Hydrogen-bonded 1D nanotubes and 2D layers of group 12 metal complexes with a pyridylurea ligand

Abstract

A series of group 12 metal complexes, [ZnCl₂L₂]·H₂O (1), [ZnBr₂L₂]·0.75EtOH (2a), [ZnBr₂L₂]·0.8H₂O (2b), [ZnI₂L₂] (3), [HgCl₂L₂] (4), [HgBr₂L₂] (5), and [HgI₂L] (6), have been synthesized from a naphthyl-substituted pyridylurea ligand N-(1-naphthyl)-N′-(3-pyridyl)urea (L) and zinc(II) or mercury(II) halides. In the zinc(II) dichloro complex, 1, the chloride ions participate not only in metal coordination but also in N–H⋯Cl hydrogen bonding with the urea NH groups, giving an overall layered structure. In contrast, the coordinated bromide and iodide anions in 2 and 3 are not involved in hydrogen bonding; instead, the urea groups undergo self-association to form nano-tubular structures with various pore sizes stacked by the semi-macrocyclic [ZnX₂L₂] synthons. Most interestingly, although different solvent molecules [EtOH (2a) and H₂O (2b)] can be encapsulated in the nano-tubular zinc dibromo complexes, a competitive experiment conducted in the EtOH/H₂O mixed solvents showed that the nanotube can selectively capture the EtOH molecule, as confirmed by X-ray single-crystal diffraction and solid-state fluorescence studies.
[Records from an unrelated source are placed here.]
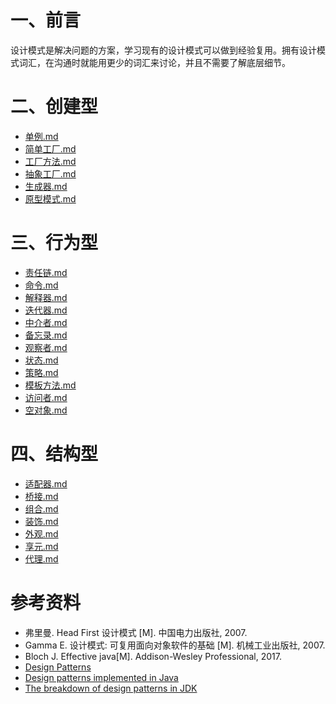 # 一、前言

设计模式是解决问题的方案，学习现有的设计模式可以做到经验复用。拥有设计模式词汇，在沟通时就能用更少的词汇来讨论，并且不需要了解底层细节。

# 二、创建型

- [单例.md](b03.设计模式/设计模式-单例.md)
- [简单工厂.md](b03.设计模式/设计模式-简单工厂.md)
- [工厂方法.md](b03.设计模式/设计模式-工厂方法.md)
- [抽象工厂.md](b03.设计模式/设计模式-抽象工厂.md)
- [生成器.md](b03.设计模式/设计模式-生成器.md)
- [原型模式.md](b03.设计模式/设计模式-原型模式.md)

# 三、行为型

- [责任链.md](b03.设计模式/设计模式-责任链.md)
- [命令.md](b03.设计模式/设计模式-命令.md)
- [解释器.md](b03.设计模式/设计模式-解释器.md)
- [迭代器.md](b03.设计模式/设计模式-迭代器.md)
- [中介者.md](b03.设计模式/设计模式-中介者.md)
- [备忘录.md](b03.设计模式/设计模式-备忘录.md)
- [观察者.md](b03.设计模式/设计模式-观察者.md)
- [状态.md](b03.设计模式/设计模式-状态.md)
- [策略.md](b03.设计模式/设计模式-策略.md)
- [模板方法.md](b03.设计模式/设计模式-模板方法.md)
- [访问者.md](b03.设计模式/设计模式-访问者.md)
- [空对象.md](b03.设计模式/设计模式-空对象.md)

# 四、结构型

- [适配器.md](b03.设计模式/设计模式-适配器.md)
- [桥接.md](b03.设计模式/设计模式-桥接.md)
- [组合.md](b03.设计模式/设计模式-组合.md)
- [装饰.md](b03.设计模式/设计模式-装饰.md)
- [外观.md](b03.设计模式/设计模式-外观.md)
- [享元.md](b03.设计模式/设计模式-享元.md)
- [代理.md](b03.设计模式/设计模式-代理.md)

# 参考资料

- 弗里曼. Head First 设计模式 [M]. 中国电力出版社, 2007.
- Gamma E. 设计模式: 可复用面向对象软件的基础 [M]. 机械工业出版社, 2007.
- Bloch J. Effective java[M]. Addison-Wesley Professional, 2017.
- [Design Patterns](http://www.oodesign.com/)
- [Design patterns implemented in Java](http://java-design-patterns.com/)
- [The breakdown of design patterns in JDK](http://www.programering.com/a/MTNxAzMwATY.html)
With the tetrahedral mercury(II) ion, complexes 4 and 5 are isomorphous 2D sheet structures held by N–H⋯O hydrogen bonds and π–π stacking interactions. The 2D sheets are further linked by C–H⋯Cl/Br weak interactions into a hydrogen-bonded 3D framework. Notably, compound 6 contains an uncommon trigonal-planar Hg^II center and forms a 1D chain structure via the typical urea⋯urea hydrogen bonding and π–π stacking interactions of L, which further aggregates to a 2D parallelogram grid framework through C–H⋯I weak interactions. The solid-state fluorescent properties of L and the complexes 1–6 have also been investigated at room temperature.